WHAT YOU ARE ASKED TO DO: Look for the word "answer" in the entries below, then copy every line that has it.

═════ PROVIDED RECORDS

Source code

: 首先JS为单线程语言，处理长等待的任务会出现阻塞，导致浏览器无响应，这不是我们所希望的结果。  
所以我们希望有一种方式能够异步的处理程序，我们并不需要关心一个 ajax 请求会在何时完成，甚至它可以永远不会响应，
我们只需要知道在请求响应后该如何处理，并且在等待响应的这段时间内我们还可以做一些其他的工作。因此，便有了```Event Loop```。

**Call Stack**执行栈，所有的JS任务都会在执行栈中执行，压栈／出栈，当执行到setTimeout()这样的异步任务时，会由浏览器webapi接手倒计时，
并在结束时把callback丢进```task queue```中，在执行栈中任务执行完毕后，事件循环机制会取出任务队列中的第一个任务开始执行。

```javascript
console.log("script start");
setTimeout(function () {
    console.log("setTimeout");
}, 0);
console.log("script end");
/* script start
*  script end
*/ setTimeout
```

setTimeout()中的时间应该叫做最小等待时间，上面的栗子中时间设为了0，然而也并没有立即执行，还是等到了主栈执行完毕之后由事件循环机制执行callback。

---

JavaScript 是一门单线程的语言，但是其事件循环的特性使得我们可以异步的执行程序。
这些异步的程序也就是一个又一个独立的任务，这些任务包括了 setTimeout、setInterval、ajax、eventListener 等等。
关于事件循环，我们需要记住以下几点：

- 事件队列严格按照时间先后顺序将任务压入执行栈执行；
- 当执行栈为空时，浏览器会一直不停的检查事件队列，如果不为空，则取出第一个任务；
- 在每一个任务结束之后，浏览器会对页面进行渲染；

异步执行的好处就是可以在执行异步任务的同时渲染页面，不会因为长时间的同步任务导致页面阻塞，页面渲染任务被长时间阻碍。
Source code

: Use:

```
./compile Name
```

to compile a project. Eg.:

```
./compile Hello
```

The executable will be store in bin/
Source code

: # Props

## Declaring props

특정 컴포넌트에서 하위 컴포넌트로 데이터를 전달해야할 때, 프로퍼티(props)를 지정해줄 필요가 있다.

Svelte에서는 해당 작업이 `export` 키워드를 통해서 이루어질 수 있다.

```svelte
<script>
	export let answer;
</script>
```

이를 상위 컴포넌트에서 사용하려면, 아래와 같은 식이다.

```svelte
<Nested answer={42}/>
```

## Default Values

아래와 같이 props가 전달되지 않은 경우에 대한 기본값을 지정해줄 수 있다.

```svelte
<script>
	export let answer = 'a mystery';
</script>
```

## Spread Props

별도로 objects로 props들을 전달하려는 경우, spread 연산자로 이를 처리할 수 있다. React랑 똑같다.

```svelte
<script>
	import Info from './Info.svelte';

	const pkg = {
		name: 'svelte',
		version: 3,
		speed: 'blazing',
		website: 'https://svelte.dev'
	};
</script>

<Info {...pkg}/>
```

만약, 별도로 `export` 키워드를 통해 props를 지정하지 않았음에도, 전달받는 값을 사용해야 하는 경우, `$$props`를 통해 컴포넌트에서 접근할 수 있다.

══════════

WORKED SOLUTION:
	export let answer;
<Nested answer={42}/>
	export let answer = 'a mystery';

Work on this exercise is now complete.